* [To do]: Where does the string "arithmetic" appear in the listing below? Copy every line where it does.
[[ Supplied material open ]]
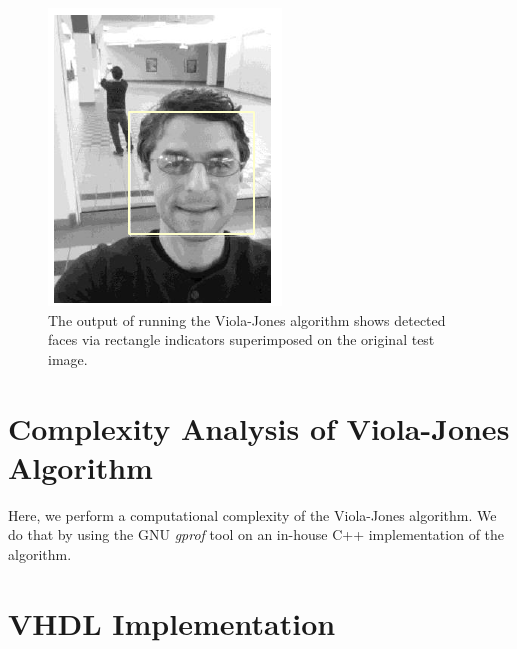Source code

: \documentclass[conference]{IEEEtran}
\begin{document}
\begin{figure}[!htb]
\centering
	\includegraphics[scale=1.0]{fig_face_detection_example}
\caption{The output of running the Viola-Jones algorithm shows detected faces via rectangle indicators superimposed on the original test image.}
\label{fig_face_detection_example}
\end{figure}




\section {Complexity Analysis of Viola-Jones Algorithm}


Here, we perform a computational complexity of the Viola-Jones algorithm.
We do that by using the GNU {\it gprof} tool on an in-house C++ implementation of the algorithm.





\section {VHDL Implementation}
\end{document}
[[ Supplied material closed ]]
[[ Supplied material open ]]
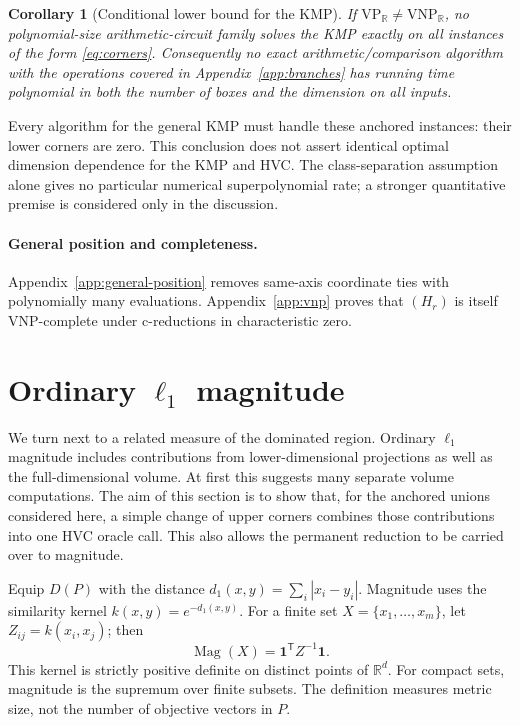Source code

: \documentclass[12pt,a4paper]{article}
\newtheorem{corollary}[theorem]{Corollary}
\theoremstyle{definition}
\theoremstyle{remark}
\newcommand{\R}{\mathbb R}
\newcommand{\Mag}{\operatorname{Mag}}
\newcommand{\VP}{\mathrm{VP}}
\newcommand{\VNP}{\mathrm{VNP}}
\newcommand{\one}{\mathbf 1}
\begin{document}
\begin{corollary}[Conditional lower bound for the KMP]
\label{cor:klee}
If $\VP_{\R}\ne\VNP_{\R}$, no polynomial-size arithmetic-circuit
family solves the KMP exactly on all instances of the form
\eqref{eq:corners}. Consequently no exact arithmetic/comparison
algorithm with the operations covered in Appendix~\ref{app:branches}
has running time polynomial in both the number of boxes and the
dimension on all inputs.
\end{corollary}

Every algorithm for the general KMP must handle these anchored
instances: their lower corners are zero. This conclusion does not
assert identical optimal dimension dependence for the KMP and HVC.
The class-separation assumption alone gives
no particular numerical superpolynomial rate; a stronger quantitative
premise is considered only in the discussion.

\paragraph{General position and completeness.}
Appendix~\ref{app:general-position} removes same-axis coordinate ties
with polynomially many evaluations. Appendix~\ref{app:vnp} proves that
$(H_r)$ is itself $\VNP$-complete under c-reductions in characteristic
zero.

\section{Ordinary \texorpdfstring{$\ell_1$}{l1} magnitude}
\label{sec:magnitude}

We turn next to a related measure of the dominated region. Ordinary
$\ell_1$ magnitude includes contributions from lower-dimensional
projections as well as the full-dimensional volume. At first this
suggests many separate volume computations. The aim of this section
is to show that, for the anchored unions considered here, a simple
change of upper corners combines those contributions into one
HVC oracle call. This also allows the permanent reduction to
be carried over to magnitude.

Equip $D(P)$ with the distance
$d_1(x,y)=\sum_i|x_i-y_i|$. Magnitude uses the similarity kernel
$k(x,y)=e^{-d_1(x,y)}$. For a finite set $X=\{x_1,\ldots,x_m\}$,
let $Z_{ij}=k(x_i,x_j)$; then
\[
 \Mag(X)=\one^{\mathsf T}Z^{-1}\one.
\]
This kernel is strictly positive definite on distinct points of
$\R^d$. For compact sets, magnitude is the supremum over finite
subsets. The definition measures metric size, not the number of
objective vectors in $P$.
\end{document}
[[ Supplied material closed ]]
[[ Supplied material open ]]
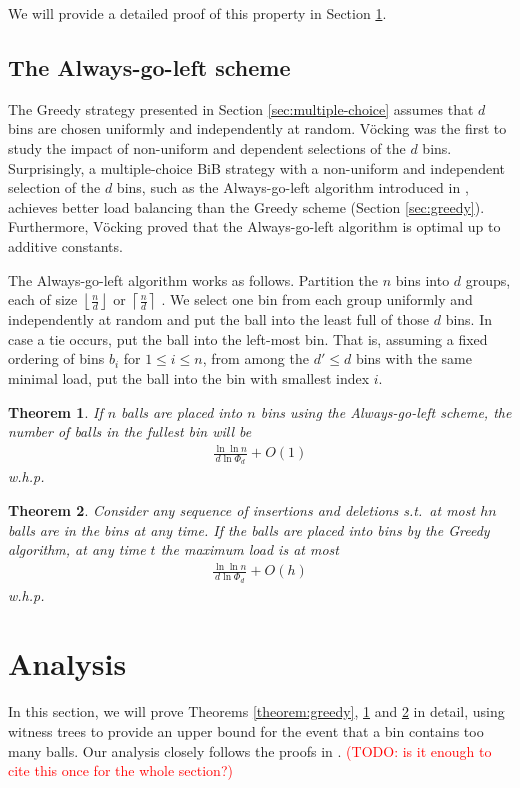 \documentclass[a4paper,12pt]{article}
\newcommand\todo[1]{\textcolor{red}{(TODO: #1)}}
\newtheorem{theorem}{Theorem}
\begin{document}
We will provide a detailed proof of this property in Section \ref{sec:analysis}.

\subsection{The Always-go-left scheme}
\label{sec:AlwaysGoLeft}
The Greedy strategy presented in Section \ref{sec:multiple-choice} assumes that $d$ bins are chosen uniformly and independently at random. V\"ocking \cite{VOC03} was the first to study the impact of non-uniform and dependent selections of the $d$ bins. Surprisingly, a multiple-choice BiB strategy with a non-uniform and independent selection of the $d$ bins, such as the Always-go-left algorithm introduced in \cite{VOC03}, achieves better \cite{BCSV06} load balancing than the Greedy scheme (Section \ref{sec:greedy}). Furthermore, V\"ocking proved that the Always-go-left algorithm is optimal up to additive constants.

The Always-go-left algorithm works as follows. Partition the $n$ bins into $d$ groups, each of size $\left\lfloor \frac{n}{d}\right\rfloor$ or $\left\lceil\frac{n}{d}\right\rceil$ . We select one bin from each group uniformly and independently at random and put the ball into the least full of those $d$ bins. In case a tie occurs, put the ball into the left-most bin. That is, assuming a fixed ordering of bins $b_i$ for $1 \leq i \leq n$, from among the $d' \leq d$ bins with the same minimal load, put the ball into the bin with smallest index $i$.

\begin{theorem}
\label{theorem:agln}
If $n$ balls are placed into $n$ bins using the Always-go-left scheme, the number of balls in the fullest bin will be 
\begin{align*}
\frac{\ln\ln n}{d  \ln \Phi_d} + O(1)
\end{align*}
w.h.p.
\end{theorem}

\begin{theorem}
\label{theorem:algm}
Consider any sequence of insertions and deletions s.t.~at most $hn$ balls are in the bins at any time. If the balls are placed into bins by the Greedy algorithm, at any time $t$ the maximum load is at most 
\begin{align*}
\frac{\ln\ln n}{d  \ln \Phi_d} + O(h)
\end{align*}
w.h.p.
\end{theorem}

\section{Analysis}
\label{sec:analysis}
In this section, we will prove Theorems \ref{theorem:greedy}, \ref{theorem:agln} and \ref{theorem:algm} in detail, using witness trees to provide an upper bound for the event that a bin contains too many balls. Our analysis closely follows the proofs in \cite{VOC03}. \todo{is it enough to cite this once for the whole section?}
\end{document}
[[ Supplied material closed ]]
* [Response area]:
If $\VP_{\R}\ne\VNP_{\R}$, no polynomial-size arithmetic-circuit
\eqref{eq:corners}. Consequently no exact arithmetic/comparison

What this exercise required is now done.